(Collected data)
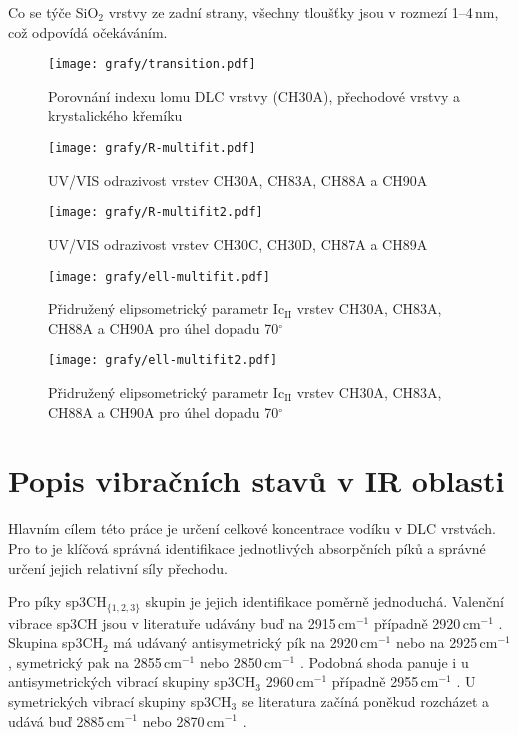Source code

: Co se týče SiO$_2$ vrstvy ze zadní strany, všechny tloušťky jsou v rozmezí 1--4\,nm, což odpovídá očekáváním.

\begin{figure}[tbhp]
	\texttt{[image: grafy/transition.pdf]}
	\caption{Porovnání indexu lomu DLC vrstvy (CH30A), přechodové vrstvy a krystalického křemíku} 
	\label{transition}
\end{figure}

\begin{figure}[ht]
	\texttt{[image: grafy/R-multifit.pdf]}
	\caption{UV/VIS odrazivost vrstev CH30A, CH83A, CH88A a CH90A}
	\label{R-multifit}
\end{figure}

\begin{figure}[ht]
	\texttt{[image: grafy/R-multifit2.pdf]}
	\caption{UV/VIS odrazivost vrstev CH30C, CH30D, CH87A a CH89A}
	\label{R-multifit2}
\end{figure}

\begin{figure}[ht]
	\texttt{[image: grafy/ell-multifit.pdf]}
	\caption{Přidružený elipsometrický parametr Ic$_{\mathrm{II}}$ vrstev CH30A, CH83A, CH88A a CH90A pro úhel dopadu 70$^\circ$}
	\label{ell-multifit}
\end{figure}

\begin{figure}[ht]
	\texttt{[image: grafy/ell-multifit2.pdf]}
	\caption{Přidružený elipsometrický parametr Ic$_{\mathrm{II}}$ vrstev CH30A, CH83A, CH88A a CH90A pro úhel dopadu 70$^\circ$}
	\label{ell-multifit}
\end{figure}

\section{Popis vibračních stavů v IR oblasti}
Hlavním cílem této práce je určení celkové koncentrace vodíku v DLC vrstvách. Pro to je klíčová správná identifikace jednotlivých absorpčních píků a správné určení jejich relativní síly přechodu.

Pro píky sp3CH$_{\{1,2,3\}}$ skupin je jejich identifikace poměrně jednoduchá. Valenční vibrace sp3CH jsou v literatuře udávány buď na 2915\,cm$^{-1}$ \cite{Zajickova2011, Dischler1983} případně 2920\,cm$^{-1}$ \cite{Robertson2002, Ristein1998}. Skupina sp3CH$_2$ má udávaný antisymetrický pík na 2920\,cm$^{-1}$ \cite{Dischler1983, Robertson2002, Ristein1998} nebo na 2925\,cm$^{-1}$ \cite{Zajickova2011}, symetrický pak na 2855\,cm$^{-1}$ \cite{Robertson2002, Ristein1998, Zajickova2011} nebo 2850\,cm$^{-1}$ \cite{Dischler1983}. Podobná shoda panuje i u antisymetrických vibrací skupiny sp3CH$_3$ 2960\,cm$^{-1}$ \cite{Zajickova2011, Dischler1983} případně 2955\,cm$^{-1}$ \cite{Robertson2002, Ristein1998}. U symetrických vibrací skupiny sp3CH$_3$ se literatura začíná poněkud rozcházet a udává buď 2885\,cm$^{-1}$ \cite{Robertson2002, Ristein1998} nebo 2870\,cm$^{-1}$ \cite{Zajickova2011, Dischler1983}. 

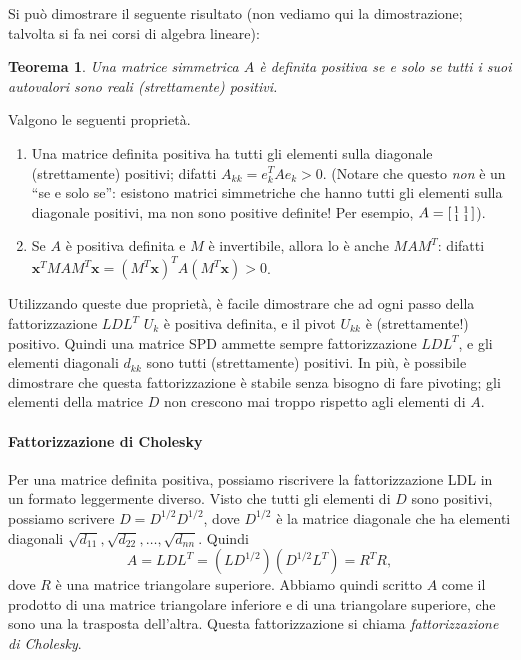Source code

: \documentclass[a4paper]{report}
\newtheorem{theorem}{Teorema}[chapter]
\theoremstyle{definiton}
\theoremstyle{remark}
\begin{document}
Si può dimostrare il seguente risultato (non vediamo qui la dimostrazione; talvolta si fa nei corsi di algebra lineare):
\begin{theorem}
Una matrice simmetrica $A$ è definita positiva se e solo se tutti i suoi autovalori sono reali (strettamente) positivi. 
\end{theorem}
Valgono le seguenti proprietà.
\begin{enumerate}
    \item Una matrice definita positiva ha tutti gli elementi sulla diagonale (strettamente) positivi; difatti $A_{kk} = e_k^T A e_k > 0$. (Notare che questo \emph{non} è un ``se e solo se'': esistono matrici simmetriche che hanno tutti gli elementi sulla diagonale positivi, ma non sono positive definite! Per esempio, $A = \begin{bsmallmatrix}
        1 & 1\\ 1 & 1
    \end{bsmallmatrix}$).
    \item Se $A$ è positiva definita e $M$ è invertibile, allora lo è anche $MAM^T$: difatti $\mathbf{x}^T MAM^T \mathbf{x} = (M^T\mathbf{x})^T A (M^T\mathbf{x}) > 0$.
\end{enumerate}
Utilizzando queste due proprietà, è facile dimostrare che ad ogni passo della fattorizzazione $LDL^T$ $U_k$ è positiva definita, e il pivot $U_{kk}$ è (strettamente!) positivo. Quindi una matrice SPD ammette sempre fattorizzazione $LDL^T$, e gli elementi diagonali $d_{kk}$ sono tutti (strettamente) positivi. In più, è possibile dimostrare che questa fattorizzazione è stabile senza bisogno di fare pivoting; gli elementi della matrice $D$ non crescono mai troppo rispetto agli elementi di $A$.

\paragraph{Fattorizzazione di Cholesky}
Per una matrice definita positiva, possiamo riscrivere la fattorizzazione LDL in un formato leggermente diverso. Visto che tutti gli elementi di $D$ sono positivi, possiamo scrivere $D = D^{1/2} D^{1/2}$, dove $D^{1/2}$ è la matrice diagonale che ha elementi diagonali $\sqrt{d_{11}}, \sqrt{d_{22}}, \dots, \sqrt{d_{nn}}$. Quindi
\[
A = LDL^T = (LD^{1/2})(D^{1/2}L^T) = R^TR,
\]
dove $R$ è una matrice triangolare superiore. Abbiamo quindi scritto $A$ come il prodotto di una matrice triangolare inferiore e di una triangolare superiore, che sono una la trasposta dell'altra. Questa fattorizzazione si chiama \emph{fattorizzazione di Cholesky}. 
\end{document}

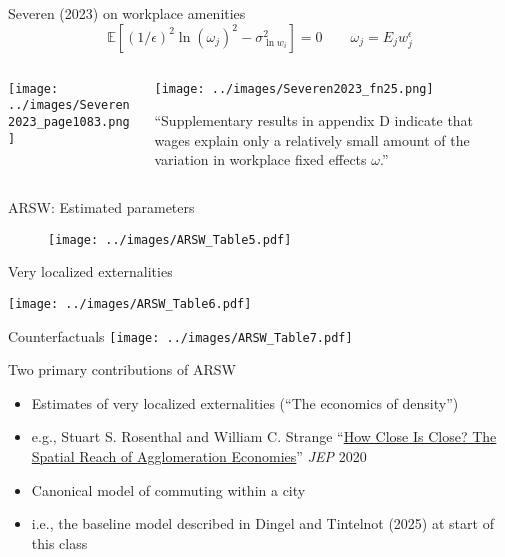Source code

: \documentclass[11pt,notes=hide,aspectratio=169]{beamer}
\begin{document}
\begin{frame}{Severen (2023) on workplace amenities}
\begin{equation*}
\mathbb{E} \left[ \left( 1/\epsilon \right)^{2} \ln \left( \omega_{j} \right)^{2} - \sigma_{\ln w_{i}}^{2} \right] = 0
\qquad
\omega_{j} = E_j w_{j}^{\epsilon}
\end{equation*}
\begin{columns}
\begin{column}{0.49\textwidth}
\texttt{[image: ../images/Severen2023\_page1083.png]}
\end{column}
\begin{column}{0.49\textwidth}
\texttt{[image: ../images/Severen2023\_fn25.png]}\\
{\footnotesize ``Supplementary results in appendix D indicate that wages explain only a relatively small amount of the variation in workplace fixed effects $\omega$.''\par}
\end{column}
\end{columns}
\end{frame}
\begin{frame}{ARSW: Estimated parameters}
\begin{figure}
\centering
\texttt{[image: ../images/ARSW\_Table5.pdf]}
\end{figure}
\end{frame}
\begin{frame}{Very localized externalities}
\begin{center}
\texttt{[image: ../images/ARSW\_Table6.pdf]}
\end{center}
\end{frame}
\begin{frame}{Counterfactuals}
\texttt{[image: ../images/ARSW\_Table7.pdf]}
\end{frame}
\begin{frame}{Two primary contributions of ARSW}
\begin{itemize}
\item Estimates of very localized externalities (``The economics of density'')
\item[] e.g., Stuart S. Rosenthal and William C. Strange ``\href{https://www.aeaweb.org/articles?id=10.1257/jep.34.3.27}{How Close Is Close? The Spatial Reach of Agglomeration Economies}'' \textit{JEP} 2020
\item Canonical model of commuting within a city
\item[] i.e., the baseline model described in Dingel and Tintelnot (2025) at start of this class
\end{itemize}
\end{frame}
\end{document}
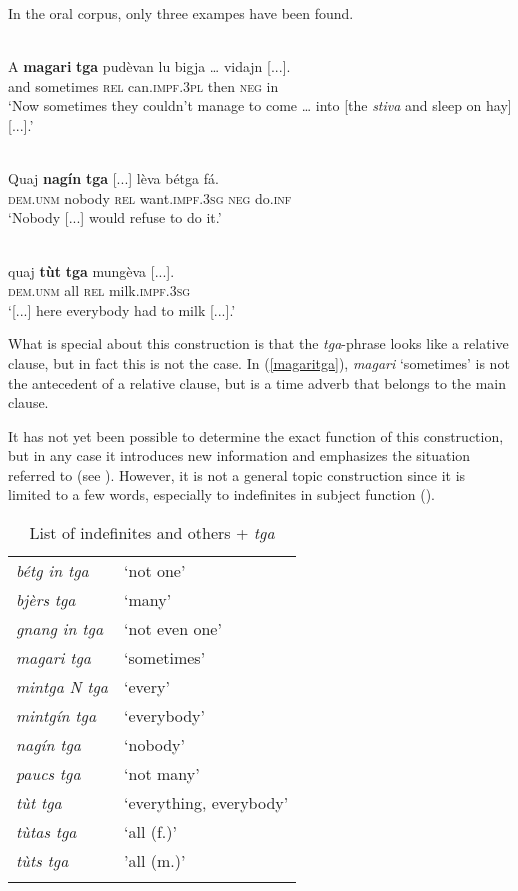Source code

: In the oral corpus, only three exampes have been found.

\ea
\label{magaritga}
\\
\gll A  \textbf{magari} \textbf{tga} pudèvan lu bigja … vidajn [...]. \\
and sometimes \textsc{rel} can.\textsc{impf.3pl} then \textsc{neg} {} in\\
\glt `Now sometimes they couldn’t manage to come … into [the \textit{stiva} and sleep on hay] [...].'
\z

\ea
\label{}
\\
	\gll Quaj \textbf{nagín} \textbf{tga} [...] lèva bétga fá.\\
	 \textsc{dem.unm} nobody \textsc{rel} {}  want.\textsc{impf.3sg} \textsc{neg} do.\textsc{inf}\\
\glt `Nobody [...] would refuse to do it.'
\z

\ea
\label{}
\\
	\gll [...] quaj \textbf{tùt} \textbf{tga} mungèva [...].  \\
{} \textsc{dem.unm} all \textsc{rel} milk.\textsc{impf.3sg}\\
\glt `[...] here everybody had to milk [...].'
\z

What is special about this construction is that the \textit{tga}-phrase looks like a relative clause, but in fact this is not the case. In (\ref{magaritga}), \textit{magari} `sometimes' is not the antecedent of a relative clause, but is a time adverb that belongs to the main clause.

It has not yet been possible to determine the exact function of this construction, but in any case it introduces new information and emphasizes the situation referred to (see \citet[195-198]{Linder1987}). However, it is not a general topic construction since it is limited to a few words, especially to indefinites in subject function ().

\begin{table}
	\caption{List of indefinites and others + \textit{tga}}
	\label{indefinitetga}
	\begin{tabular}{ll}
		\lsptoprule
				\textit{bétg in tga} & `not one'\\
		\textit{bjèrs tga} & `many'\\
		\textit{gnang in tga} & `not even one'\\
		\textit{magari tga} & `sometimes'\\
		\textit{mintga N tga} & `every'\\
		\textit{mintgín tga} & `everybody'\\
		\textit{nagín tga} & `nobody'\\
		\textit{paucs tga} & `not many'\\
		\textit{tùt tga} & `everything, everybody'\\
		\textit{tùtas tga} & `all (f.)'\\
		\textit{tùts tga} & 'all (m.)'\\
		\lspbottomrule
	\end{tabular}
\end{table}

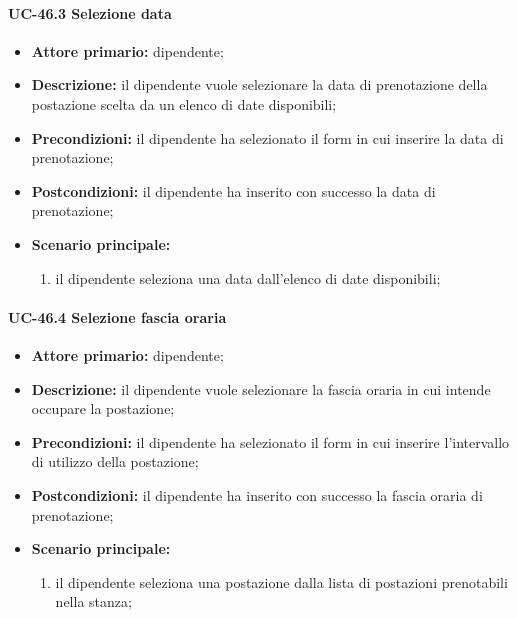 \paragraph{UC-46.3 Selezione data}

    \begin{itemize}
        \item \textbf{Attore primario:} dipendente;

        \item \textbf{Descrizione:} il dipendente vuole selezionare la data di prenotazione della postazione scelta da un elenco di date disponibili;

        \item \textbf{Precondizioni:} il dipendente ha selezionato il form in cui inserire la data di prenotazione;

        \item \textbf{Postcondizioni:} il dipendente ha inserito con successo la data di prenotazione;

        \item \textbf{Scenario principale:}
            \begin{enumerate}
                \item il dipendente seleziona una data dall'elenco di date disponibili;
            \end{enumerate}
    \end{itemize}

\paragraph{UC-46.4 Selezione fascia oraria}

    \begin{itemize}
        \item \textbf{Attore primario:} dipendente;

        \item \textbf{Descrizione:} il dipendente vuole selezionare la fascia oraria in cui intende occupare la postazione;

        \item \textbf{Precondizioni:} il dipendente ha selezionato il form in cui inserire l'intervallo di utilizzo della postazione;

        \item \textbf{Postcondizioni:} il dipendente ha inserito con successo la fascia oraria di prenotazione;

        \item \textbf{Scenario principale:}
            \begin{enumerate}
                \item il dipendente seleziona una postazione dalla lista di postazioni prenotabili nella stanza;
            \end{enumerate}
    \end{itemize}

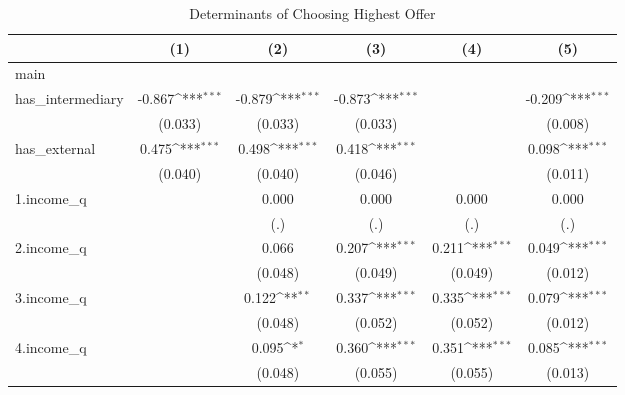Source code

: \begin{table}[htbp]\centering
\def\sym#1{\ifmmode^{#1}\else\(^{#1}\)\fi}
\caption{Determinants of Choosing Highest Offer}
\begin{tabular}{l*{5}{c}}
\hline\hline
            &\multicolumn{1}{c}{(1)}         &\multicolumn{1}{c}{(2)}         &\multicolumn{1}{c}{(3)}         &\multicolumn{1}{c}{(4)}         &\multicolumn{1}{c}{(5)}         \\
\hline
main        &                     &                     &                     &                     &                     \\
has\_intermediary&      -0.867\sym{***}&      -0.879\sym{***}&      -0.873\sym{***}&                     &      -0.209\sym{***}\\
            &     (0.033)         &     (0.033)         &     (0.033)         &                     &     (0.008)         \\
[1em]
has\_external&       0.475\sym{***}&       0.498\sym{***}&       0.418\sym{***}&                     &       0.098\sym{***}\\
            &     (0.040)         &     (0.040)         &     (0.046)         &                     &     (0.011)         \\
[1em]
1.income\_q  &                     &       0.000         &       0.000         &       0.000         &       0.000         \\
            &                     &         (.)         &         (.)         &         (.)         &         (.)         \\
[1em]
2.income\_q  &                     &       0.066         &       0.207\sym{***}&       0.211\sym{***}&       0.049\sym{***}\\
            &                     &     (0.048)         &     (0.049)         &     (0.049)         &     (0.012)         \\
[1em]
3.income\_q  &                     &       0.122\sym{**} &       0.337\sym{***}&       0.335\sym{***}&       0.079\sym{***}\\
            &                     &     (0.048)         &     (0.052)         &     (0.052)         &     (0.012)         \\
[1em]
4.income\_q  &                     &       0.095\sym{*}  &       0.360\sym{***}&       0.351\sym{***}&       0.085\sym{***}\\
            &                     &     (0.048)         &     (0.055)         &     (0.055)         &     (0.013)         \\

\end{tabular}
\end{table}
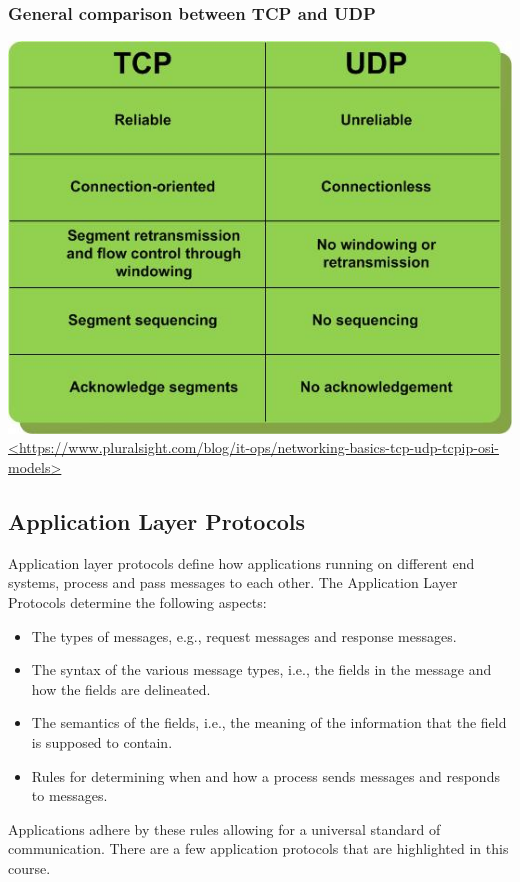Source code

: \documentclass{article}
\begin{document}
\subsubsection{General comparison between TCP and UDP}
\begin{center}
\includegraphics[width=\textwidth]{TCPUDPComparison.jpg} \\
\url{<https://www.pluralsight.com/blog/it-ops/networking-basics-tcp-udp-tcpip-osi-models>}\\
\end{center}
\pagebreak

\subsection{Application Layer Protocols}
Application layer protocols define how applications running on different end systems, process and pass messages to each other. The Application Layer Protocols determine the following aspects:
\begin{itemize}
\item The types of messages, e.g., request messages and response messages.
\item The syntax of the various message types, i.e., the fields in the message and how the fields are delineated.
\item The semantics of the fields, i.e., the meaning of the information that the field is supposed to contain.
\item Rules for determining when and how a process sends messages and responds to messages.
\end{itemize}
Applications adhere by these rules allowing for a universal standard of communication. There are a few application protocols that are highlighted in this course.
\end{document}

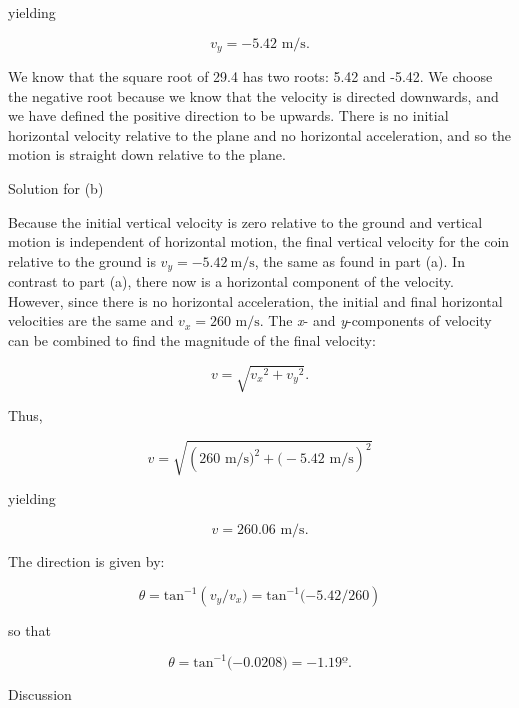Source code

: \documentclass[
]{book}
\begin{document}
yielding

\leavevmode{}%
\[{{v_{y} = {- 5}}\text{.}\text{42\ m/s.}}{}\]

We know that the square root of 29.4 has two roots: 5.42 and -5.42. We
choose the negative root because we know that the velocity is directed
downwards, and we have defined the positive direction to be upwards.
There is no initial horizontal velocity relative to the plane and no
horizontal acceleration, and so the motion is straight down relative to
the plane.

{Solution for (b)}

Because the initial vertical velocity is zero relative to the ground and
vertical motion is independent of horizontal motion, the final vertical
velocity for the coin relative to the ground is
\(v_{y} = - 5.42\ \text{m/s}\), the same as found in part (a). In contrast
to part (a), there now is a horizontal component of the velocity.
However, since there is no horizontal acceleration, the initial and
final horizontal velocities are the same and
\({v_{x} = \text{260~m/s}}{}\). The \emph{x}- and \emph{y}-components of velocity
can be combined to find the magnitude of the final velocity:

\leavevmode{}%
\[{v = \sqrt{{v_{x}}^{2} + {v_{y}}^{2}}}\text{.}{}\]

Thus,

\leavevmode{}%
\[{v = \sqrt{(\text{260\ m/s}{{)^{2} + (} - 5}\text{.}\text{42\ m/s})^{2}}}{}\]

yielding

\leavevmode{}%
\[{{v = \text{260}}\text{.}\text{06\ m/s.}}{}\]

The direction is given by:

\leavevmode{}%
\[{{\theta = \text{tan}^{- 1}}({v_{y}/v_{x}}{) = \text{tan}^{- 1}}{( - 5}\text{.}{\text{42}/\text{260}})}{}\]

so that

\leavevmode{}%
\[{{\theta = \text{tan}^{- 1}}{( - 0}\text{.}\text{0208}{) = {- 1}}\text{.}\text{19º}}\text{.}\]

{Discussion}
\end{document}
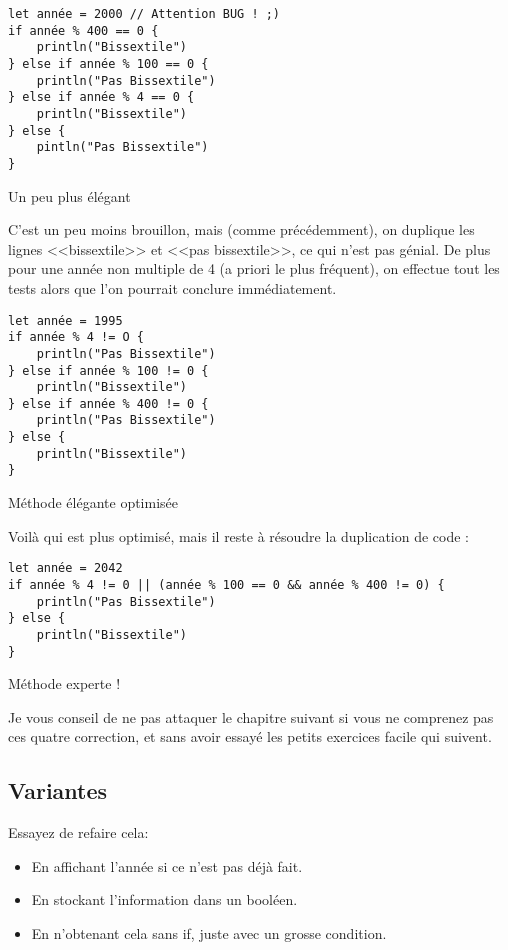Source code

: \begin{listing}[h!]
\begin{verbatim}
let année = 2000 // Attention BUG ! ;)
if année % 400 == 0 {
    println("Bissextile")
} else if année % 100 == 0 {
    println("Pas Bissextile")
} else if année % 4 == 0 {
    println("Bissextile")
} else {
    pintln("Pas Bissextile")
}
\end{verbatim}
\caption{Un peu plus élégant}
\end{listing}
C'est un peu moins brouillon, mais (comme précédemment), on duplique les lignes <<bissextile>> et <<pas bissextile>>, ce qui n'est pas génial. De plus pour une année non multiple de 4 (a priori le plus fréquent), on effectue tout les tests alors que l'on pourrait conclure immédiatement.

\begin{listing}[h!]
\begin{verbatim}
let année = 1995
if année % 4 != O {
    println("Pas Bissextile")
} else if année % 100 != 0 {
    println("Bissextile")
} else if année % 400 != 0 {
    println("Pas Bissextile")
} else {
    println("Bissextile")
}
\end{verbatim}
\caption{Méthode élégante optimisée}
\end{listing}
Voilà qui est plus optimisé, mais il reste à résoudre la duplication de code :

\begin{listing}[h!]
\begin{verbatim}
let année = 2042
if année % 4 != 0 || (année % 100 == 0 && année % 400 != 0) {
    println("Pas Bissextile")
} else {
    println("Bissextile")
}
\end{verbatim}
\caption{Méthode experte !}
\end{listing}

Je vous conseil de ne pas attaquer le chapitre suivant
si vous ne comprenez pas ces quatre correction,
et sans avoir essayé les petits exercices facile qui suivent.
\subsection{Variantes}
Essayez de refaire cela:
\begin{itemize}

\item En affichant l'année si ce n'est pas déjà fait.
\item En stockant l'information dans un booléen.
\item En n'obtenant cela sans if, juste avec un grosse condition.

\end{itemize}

__What you have to do__
Copy out each line of the data containing the string "Precondizioni".

__Answer box__
        \item \textbf{Precondizioni:} il dipendente ha selezionato il form in cui inserire la data di prenotazione;
        \item \textbf{Precondizioni:} il dipendente ha selezionato il form in cui inserire l'intervallo di utilizzo della postazione;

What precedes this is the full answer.